Looking at DNA Replication in more detail
The diagram below represents the replication complex which moves along each replication fork. It is important to realise that replication can only take place in the 5’ to 3’ direction on the strand being formed. Since the two strands which form the DNA double helix run in opposite directions, continuous synthesis of a new strand can only take place on one of these strands i.e. on the template which runs in the 3’ to 5’ direction. This is the lower of the two strand shown in the diagram; it is called the leading strand.
The other strand is called the lagging strand. This poses the question how does the new strand form when the template strand runs in the 5’ to 3’ direction. The new strand would have to be synthesised in the opposite direction i.e. 3’to 5’. But this cannot happen. The solution is found when it is realised that this strand is formed in the 5’ to 3’ direction in small discontinuous pieces called Okasaki fragments which are later joined up.
Just ahead of the replication fork the enzyme helicase unwinds the two strands of the parent DNA by breaking the hydrogen bonds holding the base pairs together. Once separated the two single strand regions are stabilized by single-strand binding proteins. These prevent the bases from reannealing before they can be acted on by the polymerase.

As the helicase moves forward the double helix is subjected to a twisting strain. This occurs since DNA replication requires that the double helix is not only unzipped but unwound as well. This unwinding uses the enzymes topoisomerases. These act by forming short breaks in the DNA strands and then rejoining the strands so preventing any strain.

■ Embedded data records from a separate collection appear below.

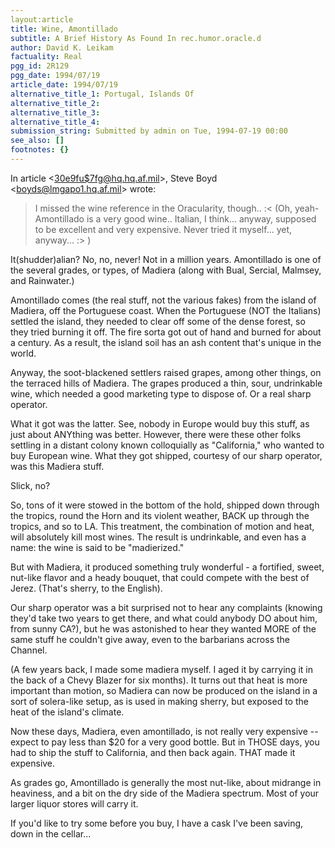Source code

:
 ```yaml
---
layout:article
title: Wine, Amontillado
subtitle: A Brief History As Found In rec.humor.oracle.d
author: David K. Leikam
factuality: Real
pgg_id: 2R129
pgg_date: 1994/07/19
article_date: 1994/07/19
alternative_title_1: Portugal, Islands Of
alternative_title_2: 
alternative_title_3: 
alternative_title_4: 
submission_string: Submitted by admin on Tue, 1994-07-19 00:00
see_also: []
footnotes: {}
---
```

<div>
<p>In article &lt;<a href="https://web.archive.org/web/20130205230514/mailto:30e9fu%247fg@hq.hq.af.mil">30e9fu$7fg@hq.hq.af.mil</a>&gt;, Steve Boyd &lt;<a href="https://web.archive.org/web/20130205230514/mailto:boyds@lmgapo1.hq.af.mil">boyds@lmgapo1.hq.af.mil</a>&gt; wrote:</p>
<blockquote>I missed the wine reference in the Oracularity, though.. :&lt; (Oh, yeah- Amontillado is a very good wine.. Italian, I think... anyway, supposed to be excellent and very expensive. Never tried it myself... yet, anyway... :&gt; )</blockquote>
<p>It(shudder)alian? No, no, never! Not in a million years. Amontillado is one of the several grades, or types, of Madiera (along with Bual, Sercial, Malmsey, and Rainwater.)</p>
<p>Amontillado comes (the real stuff, not the various fakes) from the island of Madiera, off the Portuguese coast. When the Portuguese (NOT the Italians) settled the island, they needed to clear off some of the dense forest, so they tried burning it off. The fire sorta got out of hand and burned for about a century. As a result, the island soil has an ash content that's unique in the world.</p>
<p>Anyway, the soot-blackened settlers raised grapes, among other things, on the terraced hills of Madiera. The grapes produced a thin, sour, undrinkable wine, which needed a good marketing type to dispose of. Or a real sharp operator.</p>
<p>What it got was the latter. See, nobody in Europe would buy this stuff, as just about ANYthing was better. However, there were these other folks settling in a distant colony known colloquially as "California," who wanted to buy European wine. What they got shipped, courtesy of our sharp operator, was this Madiera stuff.</p>
<p>Slick, no?</p>
<p>So, tons of it were stowed in the bottom of the hold, shipped down through the tropics, round the Horn and its violent weather, BACK up through the tropics, and so to LA. This treatment, the combination of motion and heat, will absolutely kill most wines. The result is undrinkable, and even has a name: the wine is said to be "madierized."</p>
<p>But with Madiera, it produced something truly wonderful - a fortified, sweet, nut-like flavor and a heady bouquet, that could compete with the best of Jerez. (That's sherry, to the English).</p>
<p>Our sharp operator was a bit surprised not to hear any complaints (knowing they'd take two years to get there, and what could anybody DO about him, from sunny CA?), but he was astonished to hear they wanted MORE of the same stuff he couldn't give away, even to the barbarians across the Channel.</p>
<p>(A few years back, I made some madiera myself. I aged it by carrying it in the back of a Chevy Blazer for six months). It turns out that heat is more important than motion, so Madiera can now be produced on the island in a sort of solera-like setup, as is used in making sherry, but exposed to the heat of the island's climate.</p>
<p>Now these days, Madiera, even amontillado, is not really very expensive -- expect to pay less than $20 for a very good bottle. But in THOSE days, you had to ship the stuff to California, and then back again. THAT made it expensive.</p>
<p>As grades go, Amontillado is generally the most nut-like, about midrange in heaviness, and a bit on the dry side of the Madiera spectrum. Most of your larger liquor stores will carry it.</p>
<p>If you'd like to try some before you buy, I have a cask I've been saving, down in the cellar... <!--Amazon_CLS_IM_END--></p>
</div>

DNA ReplicationAdapted from an image by LadyofHats
A DNA polymerase at the start of the DNA synthesis needs a primer to start the process. On the leading strand only one primer is necessary since here the synthesis is continuous. On the lagging strand the synthesis of DNA is discontinuous and proceeds by the formation of Okazaki fragments. Each fragment requires that an RNA primer is first formed; the Okazaki fragment is then synthesised by DNA polymerase α. A consequence of this action is that there is a join between the Okazaki fragment and the RNA primer. In eukaryotic cell division exonucleases remove the RNA primers and replaced them with DNA. The gap between Okazaki fragments are filled by the action of polymerase δ. DNA ligase then catalyses the formation of a phosphodiester bond between neighbouring Okazaki fragments so forming a continuous new strand of DNA.
It should be noted that uracil takes the place of thymine on the RNA primer.
In addition polymerase δ is associated with two further proteins that load the polymerase firstly onto the primer and then maintains its position with the template. These are called the clamp-loading proteins and sliding-clamp proteins. (For simplicity these are not shown in the diagram).

Telomers are found at the 5’-end of the chromosome. As has already been mentioned these are special repeat sequences of nucleotides whose function is to protect the chromosome during cell division and DNA replication. For example the repeat (TTAGG)n is found in honey bees.
Replication starts at the 5’-end with an RNA primer. These RNA primers when formed along the chromosome are changed to DNA by a DNA polymerase as describe above. However, the polymerase cannot act on the RNA primer when this is at the start of the chromosome. If another mechanism did not occur then the chromosome would gradually decrease in length after each cell division during meiosis. This shortening of the chromosome would then affect gene function over time. The problem is solved by a special a enzyme telomerase. This acts by catalysing the replacement of the RNA by DNA in the absence of a DNA template.